Lecture 13

Misspecification and Inference

Summary

We’ll try out a misspecified regression model in a simple causal inference problem.
- We’ll get biased point estimates.
- We’ll look at the implications for inference.
- And we’ll see that misspecification is an increasingly big deal as sample size grows.

A Simple Example

An Experiment

We’re going to talk about causal inference with a multivalued treatment.
Our context will be a randomized experiment with three treatments.
A large employer is experimenting with a new benefit for their employees: subsized gym memberships.
- They’re randomly selecting employees to participate in a trial program.
- Then randomizing these participants into three plans.
  - Plan 1: No gym membership.

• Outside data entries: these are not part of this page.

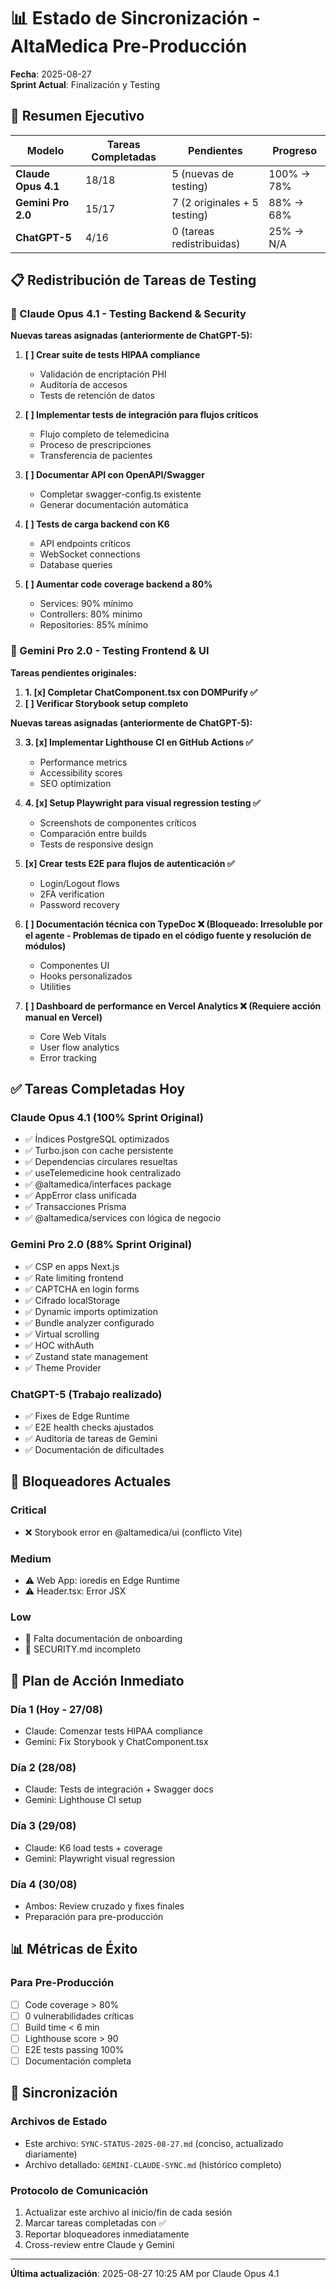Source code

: # 📊 Estado de Sincronización - AltaMedica Pre-Producción

**Fecha**: 2025-08-27  
**Sprint Actual**: Finalización y Testing

## 🎯 Resumen Ejecutivo

| Modelo              | Tareas Completadas | Pendientes                   | Progreso   |
| ------------------- | ------------------ | ---------------------------- | ---------- |
| **Claude Opus 4.1** | 18/18              | 5 (nuevas de testing)        | 100% → 78% |
| **Gemini Pro 2.0**  | 15/17              | 7 (2 originales + 5 testing) | 88% → 68%  |
| **ChatGPT-5**       | 4/16               | 0 (tareas redistribuidas)    | 25% → N/A  |

## 📋 Redistribución de Tareas de Testing

### 🔧 Claude Opus 4.1 - Testing Backend & Security

**Nuevas tareas asignadas (anteriormente de ChatGPT-5):**

1. **[ ] Crear suite de tests HIPAA compliance**
   - Validación de encriptación PHI
   - Auditoría de accesos
   - Tests de retención de datos

2. **[ ] Implementar tests de integración para flujos críticos**
   - Flujo completo de telemedicina
   - Proceso de prescripciones
   - Transferencia de pacientes

3. **[ ] Documentar API con OpenAPI/Swagger**
   - Completar swagger-config.ts existente
   - Generar documentación automática

4. **[ ] Tests de carga backend con K6**
   - API endpoints críticos
   - WebSocket connections
   - Database queries

5. **[ ] Aumentar code coverage backend a 80%**
   - Services: 90% mínimo
   - Controllers: 80% mínimo
   - Repositories: 85% mínimo

### 🎨 Gemini Pro 2.0 - Testing Frontend & UI

**Tareas pendientes originales:**

1. **1. [x] Completar ChatComponent.tsx con DOMPurify ✅**
2. **[ ] Verificar Storybook setup completo**

**Nuevas tareas asignadas (anteriormente de ChatGPT-5):**

3. **3. [x] Implementar Lighthouse CI en GitHub Actions ✅**
   - Performance metrics
   - Accessibility scores
   - SEO optimization

4. **4. [x] Setup Playwright para visual regression testing ✅**
   - Screenshots de componentes críticos
   - Comparación entre builds
   - Tests de responsive design

5. **[x] Crear tests E2E para flujos de autenticación ✅**
   - Login/Logout flows
   - 2FA verification
   - Password recovery

6. **[ ] Documentación técnica con TypeDoc ❌ (Bloqueado: Irresoluble por el agente - Problemas de tipado en el código fuente y resolución de módulos)**
   - Componentes UI
   - Hooks personalizados
   - Utilities

7. **[ ] Dashboard de performance en Vercel Analytics ❌ (Requiere acción manual en Vercel)**
   - Core Web Vitals
   - User flow analytics
   - Error tracking

## ✅ Tareas Completadas Hoy

### Claude Opus 4.1 (100% Sprint Original)

- ✅ Índices PostgreSQL optimizados
- ✅ Turbo.json con cache persistente
- ✅ Dependencias circulares resueltas
- ✅ useTelemedicine hook centralizado
- ✅ @altamedica/interfaces package
- ✅ AppError class unificada
- ✅ Transacciones Prisma
- ✅ @altamedica/services con lógica de negocio

### Gemini Pro 2.0 (88% Sprint Original)

- ✅ CSP en apps Next.js
- ✅ Rate limiting frontend
- ✅ CAPTCHA en login forms
- ✅ Cifrado localStorage
- ✅ Dynamic imports optimization
- ✅ Bundle analyzer configurado
- ✅ Virtual scrolling
- ✅ HOC withAuth
- ✅ Zustand state management
- ✅ Theme Provider

### ChatGPT-5 (Trabajo realizado)

- ✅ Fixes de Edge Runtime
- ✅ E2E health checks ajustados
- ✅ Auditoría de tareas de Gemini
- ✅ Documentación de dificultades

## 🚨 Bloqueadores Actuales

### Critical

- ❌ Storybook error en @altamedica/ui (conflicto Vite)

### Medium

- ⚠️ Web App: ioredis en Edge Runtime
- ⚠️ Header.tsx: Error JSX

### Low

- 📝 Falta documentación de onboarding
- 📝 SECURITY.md incompleto

## 📅 Plan de Acción Inmediato

### Día 1 (Hoy - 27/08)

- Claude: Comenzar tests HIPAA compliance
- Gemini: Fix Storybook y ChatComponent.tsx

### Día 2 (28/08)

- Claude: Tests de integración + Swagger docs
- Gemini: Lighthouse CI setup

### Día 3 (29/08)

- Claude: K6 load tests + coverage
- Gemini: Playwright visual regression

### Día 4 (30/08)

- Ambos: Review cruzado y fixes finales
- Preparación para pre-producción

## 📊 Métricas de Éxito

### Para Pre-Producción

- [ ] Code coverage > 80%
- [ ] 0 vulnerabilidades críticas
- [ ] Build time < 6 min
- [ ] Lighthouse score > 90
- [ ] E2E tests passing 100%
- [ ] Documentación completa

## 🔄 Sincronización

### Archivos de Estado

- Este archivo: `SYNC-STATUS-2025-08-27.md` (conciso, actualizado diariamente)
- Archivo detallado: `GEMINI-CLAUDE-SYNC.md` (histórico completo)

### Protocolo de Comunicación

1. Actualizar este archivo al inicio/fin de cada sesión
2. Marcar tareas completadas con ✅
3. Reportar bloqueadores inmediatamente
4. Cross-review entre Claude y Gemini

---

**Última actualización**: 2025-08-27 10:25 AM por Claude Opus 4.1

It costs them $0/month.
  - Plan 2: A gym membership that covers entry but not classes. It costs $50/month.
  - Plan 3: A gym membership that covers entry and classes. It costs $100/month.
- Then surveying them to see how often they go to the gym, e.g. in days/month.
They’ll be able to use this information to decide what plan to offer everyone next year.

How We Think

We’ll think about this using potential outcomes.
We imagine, for each employee, that there’s a number of times they’d go to the gym given each plan.
- $y_j(0)$: The number of days/month they’d go to the gym if they had no membership.
- $y_j(50)$: The number of days/month they’d go to the gym if they had a $50 membership.
- $y_j(100)$: The number of days/month they’d go to the gym if they had a $100 membership.
And we’ll think about the effect of each plan on each employee.
- $\tau_j(50) = y_j(50) - y_j(0)$: The effect of a $50 gym membership vs none.
- $\tau_j(100) = y_j(100) - y_j(50)$: The effect of a $100 gym membership vs $50.

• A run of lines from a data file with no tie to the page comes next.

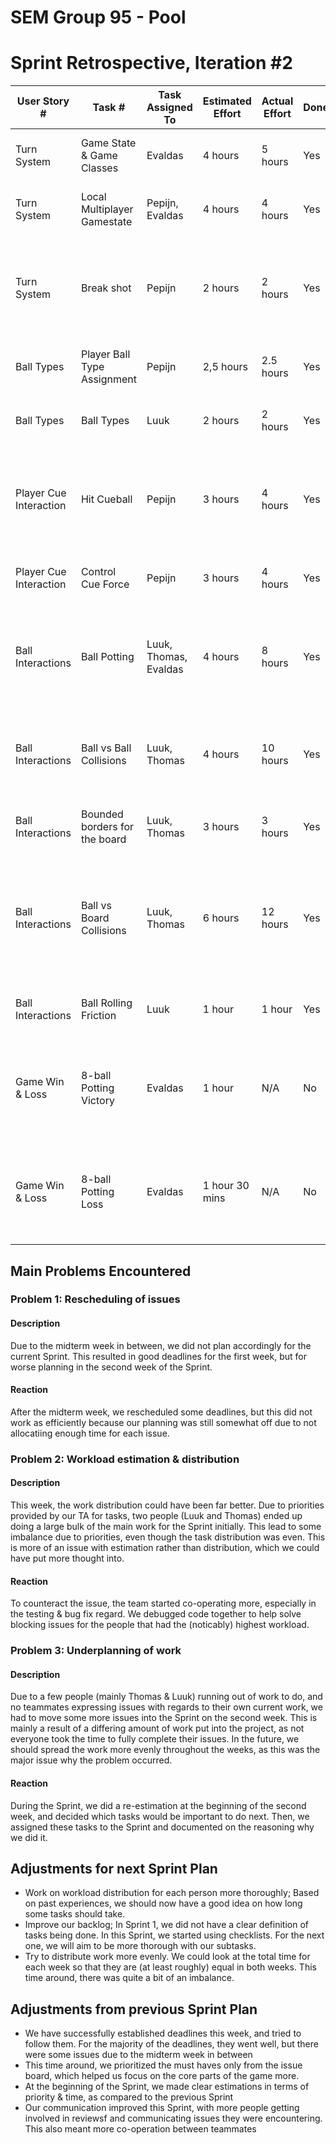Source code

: # SEM Group 95 - Pool
# Sprint Retrospective, Iteration #2
| User Story # | Task # | Task Assigned To | Estimated Effort | Actual Effort | Done? | Notes |
| ------------ | ------ | ---------------- | ---------------- | ------------- | ----- | ----- |
| Turn System | Game State & Game Classes | Evaldas   | 4 hours | 5 hours | Yes | Feature completed & verified successfully |
| Turn System | Local Multiplayer Gamestate | Pepijn, Evaldas | 4 hours   | 4 hours | Yes | Feature completed & verified successfully |
| Turn System | Break shot | Pepijn | 2 hours | 2 hours | Yes | Feature completed & verified successfully and integrated into the game  |
| Ball Types | Player Ball Type Assignment | Pepijn | 2,5 hours | 2.5 hours | Yes | Feature completed & verified successfully |
| Ball Types | Ball Types| Luuk | 2 hours | 2 hours | Yes | Feature completed and verified succesfully |
| Player Cue Interaction | Hit Cueball | Pepijn | 3 hours | 4 hours | Yes | Feature completed & verified successfully and integrated into the game |
| Player Cue Interaction | Control Cue Force | Pepijn | 3 hours | 4 hours | Yes | Feature completed but not verified  |
| Ball Interactions  | Ball Potting | Luuk, Thomas, Evaldas | 4 hours | 8 hours | Yes | Feature completed & verified successfully and integrated into the game |
| Ball Interactions | Ball vs Ball Collisions | Luuk, Thomas | 4 hours | 10 hours | Yes | Feature completed but could be optimalized for more realistic collisions |
| Ball Interactions | Bounded borders for the board | Luuk, Thomas | 3 hours | 3 hours | Yes | Feature completed and verified succesfully |
| Ball Interactions | Ball vs Board Collisions | Luuk, Thomas | 6 hours | 12 hours | Yes | Testing took up most time as testing with libgdx and relevant collision library turned out difficult |
| Ball Interactions | Ball Rolling Friction | Luuk | 1 hour | 1 hour | Yes | Feature completed and verified succesfully |
| Game Win & Loss | 8-ball Potting Victory | Evaldas | 1 hour | N/A | No | Feature not started due to prerequisite featurese not delivered on time |
| Game Win & Loss | 8-ball Potting Loss | Evaldas | 1 hour 30 mins | N/A | No | Feature not started due to prerequisite featurese not delivered on time |




## Main Problems Encountered
### Problem 1: Rescheduling of issues
#### Description
Due to the midterm week in between, we did not plan accordingly for the current Sprint. This resulted in good deadlines for the
first week, but for worse planning in the second week of the Sprint.

#### Reaction
After the midterm week, we rescheduled some deadlines, but this did not work as efficiently because our planning was still
somewhat off due to not allocatiing enough time for each issue.

### Problem 2: Workload estimation & distribution
#### Description
This week, the work distribution could have been far better. Due to priorities provided by our TA for tasks, two people (Luuk and Thomas) ended
up doing a large bulk of the main work for the Sprint initially. This lead to some imbalance due to priorities, even though the task
distribution was even.
This is more of an issue with estimation rather than distribution, which we could have put more thought into.

#### Reaction
To counteract the issue, the team started co-operating more, especially in the testing & bug fix regard. We debugged code together
to help solve blocking issues for the people that had the (noticably) highest workload.

### Problem 3: Underplanning of work
#### Description
Due to a few people (mainly Thomas & Luuk) running out of work to do, and no teammates expressing issues with regards to their own current work,
we had to move some more issues into the Sprint on the second week. This is mainly a result of a differing amount of work put into the project,
as not everyone took the time to fully complete their issues.
In the future, we should spread the work more evenly throughout the weeks, as this was the major issue why the problem occurred.

#### Reaction
During the Sprint, we did a re-estimation at the beginning of the second week, and decided which tasks would be important to do next.
Then, we assigned these tasks to the Sprint and documented on the reasoning why we did it.


## Adjustments for next Sprint Plan
* Work on workload distribution for each person more thoroughly; Based on past experiences, we should now have a good idea on
how long some tasks should take.
* Improve our backlog; In Sprint 1, we did not have a clear definition of tasks being done. In this Sprint, we started using checklists.
For the next one, we will aim to be more thorough with our subtasks.
* Try to distribute work more evenly. We could look at the total time for each week so that they are (at least roughly) equal in both weeks.
This time around, there was quite a bit of an imbalance.

## Adjustments from previous Sprint Plan
* We have successfully established deadlines this week, and tried to follow them. For the majority of the deadlines, they went well, but there were some issues due to the
midterm week in between
* This time around, we prioritized the must haves only from the issue board, which helped us focus on the core parts of the game more.
* At the beginning of the Sprint, we made clear estimations in terms of priority & time, as compared to the previous Sprint
* Our communication improved this Sprint, with more people getting involved in reviewsf and communicating issues they were encountering. This also meant more co-operation
between teammates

\[ \small{ \begin{array}{c|ccc|cc} j & y_j(0) & y_j(50) & y_j(100) & \tau_j(50) & \tau_j(100) \\ 1 & 5 & 10 & 10 & 5 & 0 \\ 2 & 10 & 10 & 10 & 0 & 0 \\ \vdots & \vdots & \vdots & \vdots & \vdots & \vdots \\ 327 & 0 & 0 & 20 & 0 & 20 \\ \vdots & \vdots & \vdots & \vdots & \vdots & \vdots \\ 358 & 15 & 18 & 20 & 3 & 2 \\ \vdots & \vdots & \vdots & \vdots & \vdots & \vdots \\ m & 10 & 10 & 5 & 0 & -5 \\ \end{array} } \]

Randomization

Treatment is randomized by rolling two dice for each of our 250 participants.¹
- If we roll 1-6: No membership. This happens 106 times.
- If we roll 8-12: $50 membership. This happens 124 times.
- If we roll exactly 7: $100 membership. This happens 20 times.

roll = sample(c(1:6), size=n, replace=TRUE) + sample(c(1:6), size=n, replace=TRUE)
W = case_match(roll,
  1:6~0,
  8:12~1,
  7~100)

Estimating An Average Treatment Effect

Let’s say we’re interested in the average effect of a $100 gym membership vs. a $50 gym membership.
Because we’ve randomized, there’s a natural unbiased estimator of this effect.²
It’s the difference in means for the groups receiving these two types of membership.

\[ \tau(100) = \mathop{\mathrm{E}}\qty[\frac{1}{N_{100}}\sum_{i:W_i=100} Y_i - \frac{1}{N_{50}}\sum_{i:W_i=50} Y_i ] \quad \text{ for } N_x = \sum_{i:W_i=x} 1 \]

They want to know is whether paying for the $100 membership will increase attendance by at least 1 day /month.
Why? Maybe their insurance company will cover the extra $50 if it has that effect.

Uninformative Interval Estimates

Figure 1: Two estimates of our estimator’s sampling distribution: the bootstrap sampling distribution and one based on the normal approximation. A 95% confidence interval calibrated using the normal approximation is shown as well.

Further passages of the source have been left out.